OPINION: The Taoiseach breaks his ‘covenant’
The blunt confession from Enda Kenny to the Dáil yesterday afternoon has brought full circle that “covenant” he entered into with the Irish people — on his first day as Taoiseach — to tell them the truth, no matter what the cost.
“The new Government will tell the people the truth regardless of how unwelcome or difficult that might be. We will tell it constantly and unreservedly. It is the only way because the people always have a right to know,” he said in March 2011.
In his admission yesterday that things were not done properly in Fine Gael’s nomination process for the Seanad by-election, he tried to draw a line under the damaging controversy. But Mr Kenny has still left many gaps in the story of how John McNulty came to be appointed to the Irish Museum of Modern Art board while planning to run for the Seanad.
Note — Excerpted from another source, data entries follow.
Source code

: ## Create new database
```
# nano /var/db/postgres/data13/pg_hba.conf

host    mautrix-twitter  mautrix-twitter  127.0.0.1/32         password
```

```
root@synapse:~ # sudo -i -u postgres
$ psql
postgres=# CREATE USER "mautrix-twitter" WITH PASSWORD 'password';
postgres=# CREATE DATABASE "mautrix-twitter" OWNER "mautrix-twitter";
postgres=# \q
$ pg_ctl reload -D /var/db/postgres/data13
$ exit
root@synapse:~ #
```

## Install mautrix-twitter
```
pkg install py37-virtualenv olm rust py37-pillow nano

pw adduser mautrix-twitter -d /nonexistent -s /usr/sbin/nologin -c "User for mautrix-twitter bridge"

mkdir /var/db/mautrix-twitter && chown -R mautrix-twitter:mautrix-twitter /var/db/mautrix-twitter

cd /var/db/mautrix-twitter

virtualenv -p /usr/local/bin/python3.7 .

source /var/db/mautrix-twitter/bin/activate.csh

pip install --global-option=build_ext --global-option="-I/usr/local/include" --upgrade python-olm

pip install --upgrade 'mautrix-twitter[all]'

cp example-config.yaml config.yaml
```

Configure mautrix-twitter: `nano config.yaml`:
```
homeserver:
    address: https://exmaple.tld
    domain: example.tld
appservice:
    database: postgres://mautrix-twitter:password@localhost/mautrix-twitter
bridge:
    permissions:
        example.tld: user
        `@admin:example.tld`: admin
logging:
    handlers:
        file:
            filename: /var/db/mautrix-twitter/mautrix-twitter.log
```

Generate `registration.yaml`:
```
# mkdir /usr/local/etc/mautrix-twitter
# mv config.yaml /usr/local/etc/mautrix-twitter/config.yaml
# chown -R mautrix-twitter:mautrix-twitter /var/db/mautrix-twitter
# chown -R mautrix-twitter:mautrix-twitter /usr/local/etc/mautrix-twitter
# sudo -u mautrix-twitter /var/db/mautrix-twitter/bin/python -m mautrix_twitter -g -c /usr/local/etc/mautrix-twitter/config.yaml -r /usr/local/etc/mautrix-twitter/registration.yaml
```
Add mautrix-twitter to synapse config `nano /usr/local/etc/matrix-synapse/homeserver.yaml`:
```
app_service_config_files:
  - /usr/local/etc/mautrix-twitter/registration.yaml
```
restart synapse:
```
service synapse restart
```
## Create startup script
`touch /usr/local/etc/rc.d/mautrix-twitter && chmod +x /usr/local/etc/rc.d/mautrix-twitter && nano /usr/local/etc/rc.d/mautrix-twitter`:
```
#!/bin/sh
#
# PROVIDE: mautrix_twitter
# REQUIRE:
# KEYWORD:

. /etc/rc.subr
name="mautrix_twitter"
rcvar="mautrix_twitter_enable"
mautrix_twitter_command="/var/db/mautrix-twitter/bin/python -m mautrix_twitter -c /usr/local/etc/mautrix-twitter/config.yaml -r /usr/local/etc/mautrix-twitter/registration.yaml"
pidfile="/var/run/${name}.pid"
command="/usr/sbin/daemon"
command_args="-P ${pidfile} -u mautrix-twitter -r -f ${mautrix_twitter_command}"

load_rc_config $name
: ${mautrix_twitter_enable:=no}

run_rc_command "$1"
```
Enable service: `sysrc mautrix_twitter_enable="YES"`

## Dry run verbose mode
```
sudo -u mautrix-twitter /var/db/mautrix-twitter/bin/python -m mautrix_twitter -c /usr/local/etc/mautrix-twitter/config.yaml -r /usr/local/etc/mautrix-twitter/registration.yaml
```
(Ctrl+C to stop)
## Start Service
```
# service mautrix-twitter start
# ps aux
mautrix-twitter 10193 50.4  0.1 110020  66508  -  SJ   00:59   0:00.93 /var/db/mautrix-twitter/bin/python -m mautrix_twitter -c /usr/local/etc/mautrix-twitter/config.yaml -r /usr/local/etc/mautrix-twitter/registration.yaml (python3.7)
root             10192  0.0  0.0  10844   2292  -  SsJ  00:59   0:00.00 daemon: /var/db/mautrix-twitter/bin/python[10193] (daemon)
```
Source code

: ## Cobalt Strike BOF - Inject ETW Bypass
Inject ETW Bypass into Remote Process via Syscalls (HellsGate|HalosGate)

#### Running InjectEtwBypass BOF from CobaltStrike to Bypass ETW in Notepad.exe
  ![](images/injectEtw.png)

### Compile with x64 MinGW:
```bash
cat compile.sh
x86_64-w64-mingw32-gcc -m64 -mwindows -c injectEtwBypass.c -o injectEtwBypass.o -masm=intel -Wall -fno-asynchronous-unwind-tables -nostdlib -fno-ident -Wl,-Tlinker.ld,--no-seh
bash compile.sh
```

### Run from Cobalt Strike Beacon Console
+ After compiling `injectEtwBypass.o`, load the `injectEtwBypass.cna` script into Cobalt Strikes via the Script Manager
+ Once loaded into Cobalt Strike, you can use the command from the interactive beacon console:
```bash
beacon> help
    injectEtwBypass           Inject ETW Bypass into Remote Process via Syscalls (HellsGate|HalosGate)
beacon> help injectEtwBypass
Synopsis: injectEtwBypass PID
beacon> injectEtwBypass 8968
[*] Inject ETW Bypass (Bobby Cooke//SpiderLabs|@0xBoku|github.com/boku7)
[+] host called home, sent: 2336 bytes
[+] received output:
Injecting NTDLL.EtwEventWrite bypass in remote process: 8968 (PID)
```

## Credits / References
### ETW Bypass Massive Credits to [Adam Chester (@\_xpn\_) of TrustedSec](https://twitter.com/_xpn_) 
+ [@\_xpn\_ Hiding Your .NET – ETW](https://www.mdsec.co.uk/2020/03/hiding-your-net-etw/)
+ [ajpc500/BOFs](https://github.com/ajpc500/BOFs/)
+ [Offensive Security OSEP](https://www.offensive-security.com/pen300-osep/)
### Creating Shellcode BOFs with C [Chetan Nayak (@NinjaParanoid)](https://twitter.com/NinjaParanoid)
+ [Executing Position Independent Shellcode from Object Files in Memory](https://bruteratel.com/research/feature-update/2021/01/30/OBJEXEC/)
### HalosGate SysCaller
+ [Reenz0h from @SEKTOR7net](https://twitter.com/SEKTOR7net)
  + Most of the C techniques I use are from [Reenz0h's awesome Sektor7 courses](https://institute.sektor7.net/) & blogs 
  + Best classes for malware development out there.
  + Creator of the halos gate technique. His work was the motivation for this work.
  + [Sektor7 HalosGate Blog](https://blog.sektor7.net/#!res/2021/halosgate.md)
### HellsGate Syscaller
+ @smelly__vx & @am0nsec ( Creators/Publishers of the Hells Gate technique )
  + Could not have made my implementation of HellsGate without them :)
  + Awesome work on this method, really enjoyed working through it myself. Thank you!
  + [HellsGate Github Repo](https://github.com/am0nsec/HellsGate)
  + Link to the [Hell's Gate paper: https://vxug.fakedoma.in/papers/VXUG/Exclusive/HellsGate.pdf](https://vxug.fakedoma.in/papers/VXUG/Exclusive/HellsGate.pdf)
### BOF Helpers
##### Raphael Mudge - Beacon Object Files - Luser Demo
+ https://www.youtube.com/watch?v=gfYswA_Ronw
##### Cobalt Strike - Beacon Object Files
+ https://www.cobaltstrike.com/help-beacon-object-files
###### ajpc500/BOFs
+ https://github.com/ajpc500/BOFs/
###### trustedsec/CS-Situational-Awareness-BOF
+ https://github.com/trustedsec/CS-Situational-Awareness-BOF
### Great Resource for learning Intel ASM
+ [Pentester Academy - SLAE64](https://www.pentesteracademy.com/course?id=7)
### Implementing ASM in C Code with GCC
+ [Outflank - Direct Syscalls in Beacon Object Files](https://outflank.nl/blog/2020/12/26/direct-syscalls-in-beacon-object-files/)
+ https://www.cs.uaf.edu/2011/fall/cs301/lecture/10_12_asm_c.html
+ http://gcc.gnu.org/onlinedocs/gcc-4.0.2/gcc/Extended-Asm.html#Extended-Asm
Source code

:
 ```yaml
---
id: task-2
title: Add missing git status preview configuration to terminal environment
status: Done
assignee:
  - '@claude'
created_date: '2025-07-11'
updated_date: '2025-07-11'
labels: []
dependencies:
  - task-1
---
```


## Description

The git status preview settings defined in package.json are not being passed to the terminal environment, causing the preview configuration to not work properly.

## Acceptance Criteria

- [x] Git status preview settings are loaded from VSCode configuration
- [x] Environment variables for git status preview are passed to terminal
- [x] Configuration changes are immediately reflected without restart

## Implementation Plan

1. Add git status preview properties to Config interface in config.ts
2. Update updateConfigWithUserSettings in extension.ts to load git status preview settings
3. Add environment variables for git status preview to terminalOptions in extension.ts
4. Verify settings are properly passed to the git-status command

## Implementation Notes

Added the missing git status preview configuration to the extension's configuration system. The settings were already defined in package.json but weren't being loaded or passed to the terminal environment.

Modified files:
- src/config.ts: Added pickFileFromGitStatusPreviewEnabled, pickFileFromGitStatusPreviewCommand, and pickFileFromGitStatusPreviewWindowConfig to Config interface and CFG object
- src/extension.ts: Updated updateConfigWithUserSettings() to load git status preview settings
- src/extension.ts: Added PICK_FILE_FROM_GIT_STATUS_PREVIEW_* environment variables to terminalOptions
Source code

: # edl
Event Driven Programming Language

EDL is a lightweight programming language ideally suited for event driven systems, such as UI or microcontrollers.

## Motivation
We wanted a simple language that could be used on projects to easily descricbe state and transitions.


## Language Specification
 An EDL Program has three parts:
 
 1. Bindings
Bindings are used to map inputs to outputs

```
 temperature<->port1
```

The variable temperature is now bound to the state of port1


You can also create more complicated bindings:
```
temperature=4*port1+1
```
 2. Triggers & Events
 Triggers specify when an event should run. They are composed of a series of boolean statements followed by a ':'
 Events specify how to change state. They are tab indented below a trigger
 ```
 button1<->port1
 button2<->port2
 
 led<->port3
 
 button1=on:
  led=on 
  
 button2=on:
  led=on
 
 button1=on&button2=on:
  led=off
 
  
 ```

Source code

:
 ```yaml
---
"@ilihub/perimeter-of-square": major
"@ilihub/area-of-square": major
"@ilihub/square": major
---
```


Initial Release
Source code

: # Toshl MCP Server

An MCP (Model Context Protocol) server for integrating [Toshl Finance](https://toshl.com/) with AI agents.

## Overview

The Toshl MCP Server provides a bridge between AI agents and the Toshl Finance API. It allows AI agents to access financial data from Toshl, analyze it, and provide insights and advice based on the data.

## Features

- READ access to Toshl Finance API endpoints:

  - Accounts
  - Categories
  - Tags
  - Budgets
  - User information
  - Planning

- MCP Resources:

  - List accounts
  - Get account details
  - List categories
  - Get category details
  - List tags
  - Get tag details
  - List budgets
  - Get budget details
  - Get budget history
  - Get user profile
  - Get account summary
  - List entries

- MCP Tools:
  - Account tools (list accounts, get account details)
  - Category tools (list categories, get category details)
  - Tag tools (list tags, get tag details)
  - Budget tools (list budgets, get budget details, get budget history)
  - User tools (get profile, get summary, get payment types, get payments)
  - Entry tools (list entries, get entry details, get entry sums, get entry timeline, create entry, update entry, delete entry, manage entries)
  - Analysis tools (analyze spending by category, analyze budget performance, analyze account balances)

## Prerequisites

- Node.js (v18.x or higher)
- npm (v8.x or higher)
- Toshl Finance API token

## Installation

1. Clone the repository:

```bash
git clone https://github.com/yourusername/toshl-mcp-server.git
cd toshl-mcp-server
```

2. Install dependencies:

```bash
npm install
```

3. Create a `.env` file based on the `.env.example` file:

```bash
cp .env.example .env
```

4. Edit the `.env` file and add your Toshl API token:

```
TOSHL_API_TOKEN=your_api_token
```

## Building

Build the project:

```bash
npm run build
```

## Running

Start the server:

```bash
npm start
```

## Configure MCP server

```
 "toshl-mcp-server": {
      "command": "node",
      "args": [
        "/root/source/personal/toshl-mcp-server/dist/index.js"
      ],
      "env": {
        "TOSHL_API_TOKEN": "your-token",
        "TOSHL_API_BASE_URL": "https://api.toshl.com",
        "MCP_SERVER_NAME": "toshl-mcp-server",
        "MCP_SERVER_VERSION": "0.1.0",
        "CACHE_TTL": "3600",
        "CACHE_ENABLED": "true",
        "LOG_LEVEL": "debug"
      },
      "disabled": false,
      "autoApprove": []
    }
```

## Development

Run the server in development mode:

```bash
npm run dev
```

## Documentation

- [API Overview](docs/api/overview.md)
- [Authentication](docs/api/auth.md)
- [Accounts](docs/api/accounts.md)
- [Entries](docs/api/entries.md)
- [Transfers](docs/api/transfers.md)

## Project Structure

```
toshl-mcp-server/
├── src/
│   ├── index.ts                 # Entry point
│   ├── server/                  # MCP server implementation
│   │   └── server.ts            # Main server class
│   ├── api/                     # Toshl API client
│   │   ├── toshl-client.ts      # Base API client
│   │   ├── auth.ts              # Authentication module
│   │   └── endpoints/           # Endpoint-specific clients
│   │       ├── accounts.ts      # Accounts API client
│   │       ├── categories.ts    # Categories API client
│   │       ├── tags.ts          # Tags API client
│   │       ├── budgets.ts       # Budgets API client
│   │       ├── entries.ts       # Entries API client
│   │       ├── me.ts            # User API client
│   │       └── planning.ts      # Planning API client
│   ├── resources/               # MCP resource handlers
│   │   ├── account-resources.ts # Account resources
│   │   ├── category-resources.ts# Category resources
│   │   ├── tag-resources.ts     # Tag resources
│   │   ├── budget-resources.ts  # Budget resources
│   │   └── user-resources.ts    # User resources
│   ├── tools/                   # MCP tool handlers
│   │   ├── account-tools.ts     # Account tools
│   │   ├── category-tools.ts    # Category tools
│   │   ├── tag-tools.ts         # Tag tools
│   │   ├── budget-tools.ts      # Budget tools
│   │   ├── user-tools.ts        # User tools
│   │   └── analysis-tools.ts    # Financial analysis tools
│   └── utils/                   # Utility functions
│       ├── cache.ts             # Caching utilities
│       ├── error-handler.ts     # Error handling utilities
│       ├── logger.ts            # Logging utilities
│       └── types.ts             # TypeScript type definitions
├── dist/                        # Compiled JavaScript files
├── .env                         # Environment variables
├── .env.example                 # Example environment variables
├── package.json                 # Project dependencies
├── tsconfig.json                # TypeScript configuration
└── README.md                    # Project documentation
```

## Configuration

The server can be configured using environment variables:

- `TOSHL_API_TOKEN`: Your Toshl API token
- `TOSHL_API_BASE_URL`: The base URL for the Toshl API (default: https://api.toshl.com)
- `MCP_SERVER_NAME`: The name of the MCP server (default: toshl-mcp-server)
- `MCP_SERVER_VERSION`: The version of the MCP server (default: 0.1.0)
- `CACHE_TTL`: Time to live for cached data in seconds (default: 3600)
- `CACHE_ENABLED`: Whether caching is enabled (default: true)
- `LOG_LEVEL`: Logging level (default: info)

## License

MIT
He is laying the blame firmly at the door of his “senior party officials” who are not being named and will not be reprimanded for “the manner in which they handled” matters which — in the Taoiseach’s own assessment — are “below” usual standards.
The information available so far is that Mr Kenny interviewed Mr McNulty on a one-on-one basis, to establish his suitability to take up a seat on the Seanad Cultural Panel. The Donegal man suggested that he would like to take up a position on a board of a cultural institution. This didn’t matter, according to a spokesperson, because “the Taoiseach was satisfied on [the] basis of McNulty’s CV that he was suitable for the cultural panel”.
“After that interview, the Taoiseach’s involvement in the subsequent process was non-existent. He then trusted his officials to carry on with the nomination process,” he said.
In what we are led to believe was an entirely parallel process, unnamed Fine Gael senior officials passed Mr McNulty’s CV to Arts Minister Heather Humphreys.
Did they do so at the request of the Taoiseach? Not that his spokesperson was aware of.
Was Mr McNulty’s request to the Taoiseach to be placed on a cultural board entirely separate from his FG officials suggestion to the arts minister that she give him a job? Yes.
So how did they find out about his interest in joining a board? “You’ll have to ask them,” journalists were told.
The problem is those officials are not being identified. Ms Humphreys said that Fine Gael officials “made me aware of John McNulty’s interest in serving on a board under my remit”. Having looked at his qualifications she decided to appoint him “on merit”. She did not know he was going to be a Seanad candidate.
A spokesperson for the Taoiseach said he is entitled to be unhappy with his officials, without turning it into a witch-hunt.
The people who put him in office might argue they are entitled to the full account of what happened.